Determine whether the triangle having sides $(a-1) \mathrm{cm}, 2 \sqrt{a} \mathrm{~cm}$ and $(a+1) \mathrm{cm}$ is a right angled triangle.
Let
$A=(a-1)$
$B=\sqrt{2} a$
$C=(a+1)$
Larger side is $C=(a+1)$
We know that any number plus 1 is always greater than that number minus 1 and product of 2 and its square root.
For example : If a = 36
$a-1=35$
$a+1=37$
$\sqrt{2} a=12$
If $a=5$
$a-1=4$
$a+1=6$
$\sqrt{2} a=4.47$
In order to prove that the given sides forms a right angled triangle we have to prove that $A^{2}+B^{2}=C^{2}$.

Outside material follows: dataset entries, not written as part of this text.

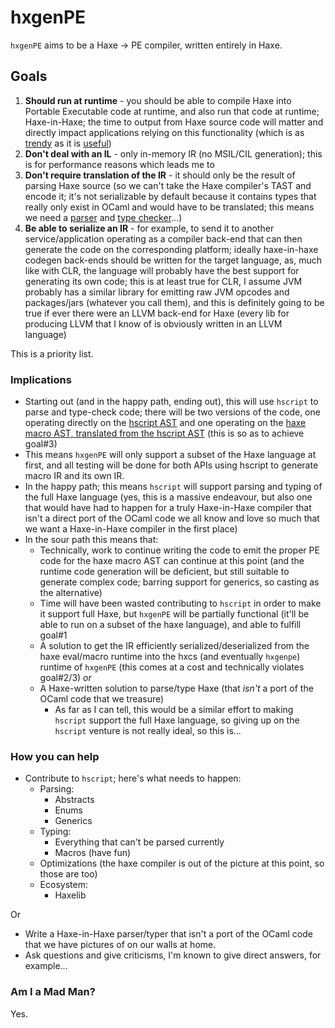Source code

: # hxgenPE

`hxgenPE` aims to be a Haxe -> PE compiler, written entirely in Haxe.

## Goals
1. __Should run at runtime__ - you should be able to compile Haxe into Portable Executable code at runtime, and also run that code at runtime; Haxe-in-Haxe; the time to output from Haxe source code will matter and directly impact applications relying on this functionality (which is as [trendy](https://en.wikipedia.org/wiki/Representational_state_transfer#Code_on_demand_(optional)) as it is [useful](https://en.wikipedia.org/wiki/Machine_learning))
2. __Don't deal with an IL__ - only in-memory IR (no MSIL/CIL generation); this is for performance reasons which leads me to
3. __Don't require translation of the IR__ - it should only be the result of parsing Haxe source (so we can't take the Haxe compiler's TAST and encode it; it's not serializable by default because it contains types that really only exist in OCaml and would have to be translated; this means we need a [parser](https://github.com/HaxeFoundation/hscript/blob/master/hscript/Parser.hx) and [type checker](https://github.com/HaxeFoundation/hscript/blob/master/hscript/Checker.hx)...)
4. __Be able to serialize an IR__ - for example, to send it to another service/application operating as a compiler back-end that can then generate the code on the corresponding platform; ideally haxe-in-haxe codegen back-ends should be written for the target language, as, much like with CLR, the language will probably have the best support for generating its own code; this is at least true for CLR, I assume JVM probably has a similar library for emitting raw JVM opcodes and packages/jars (whatever you call them), and this is definitely going to be true if ever there were an LLVM back-end for Haxe (every lib for producing LLVM that I know of is obviously written in an LLVM language)

This is a priority list.

### Implications 
- Starting out (and in the happy path, ending out), this will use `hscript` to parse and type-check code; there will be two versions of the code, one operating directly on the [hscript AST](https://github.com/HaxeFoundation/hscript/blob/master/hscript/Expr.hx) and one operating on the [haxe macro AST, translated from the hscript AST](https://github.com/HaxeFoundation/hscript/blob/master/hscript/Macro.hx) (this is so as to achieve goal#3)
 - This means `hxgenPE` will only support a subset of the Haxe language at first, and all testing will be done for both APIs using hscript to generate macro IR and its own IR.
 - In the happy path; this means `hscript` will support parsing and typing of the full Haxe language (yes, this is a massive endeavour, but also one that would have had to happen for a truly Haxe-in-Haxe compiler that isn't a direct port of the OCaml code we all know and love so much that we want a Haxe-in-Haxe compiler in the first place)
 - In the sour path this means that:
    - Technically, work to continue writing the code to emit the proper PE code for the haxe macro AST can continue at this point (and the runtime code generation will be deficient, but still suitable to generate complex code; barring support for generics, so casting as the alternative)
    - Time will have been wasted contributing to `hscript` in order to make it support full Haxe, but `hxgenPE` will be partially functional (it'll be able to run on a subset of the haxe language), and able to fulfill goal#1
    - A solution to get the IR efficiently serialized/deserialized from the haxe eval/macro runtime into the hxcs (and eventually `hxgenpe`) runtime of `hxgenPE` (this comes at a cost and technically violates goal#2/3) _or_
    - A Haxe-written solution to parse/type Haxe (that _isn't_ a port of the OCaml code that we treasure)
        - As far as I can tell, this would be a similar effort to making `hscript` support the full Haxe language, so giving up on the `hscript` venture is not really ideal, so this is...
### How you can help
 - Contribute to `hscript`; here's what needs to happen:
    - Parsing:
        - Abstracts
        - Enums
        - Generics
    - Typing:
        - Everything that can't be parsed currently
        - Macros (have fun)
    - Optimizations (the haxe compiler is out of the picture at this point, so those are too)
    - Ecosystem:
        - Haxelib
        
Or
 - Write a Haxe-in-Haxe parser/typer that isn't a port of the OCaml code that we have pictures of on our walls at home.
 - Ask questions and give criticisms, I'm known to give direct answers, for example...
### Am I a Mad Man?
Yes.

Let us solve the left hand side first.
$A^{2}+B^{2}=(a-1)^{2}+(\sqrt{2} a)^{2}$
$=a^{2}-2 a+1+4 a$
$=a^{2}+2 a+1$
Now we will simplify the right hand side as shown below,
$C^{2}=(a+1)^{2}$
$=a^{2}+2 a+1$
We can see that left hand side is equal to right hand side.
Therefore, the given sides determined the right angled triangle.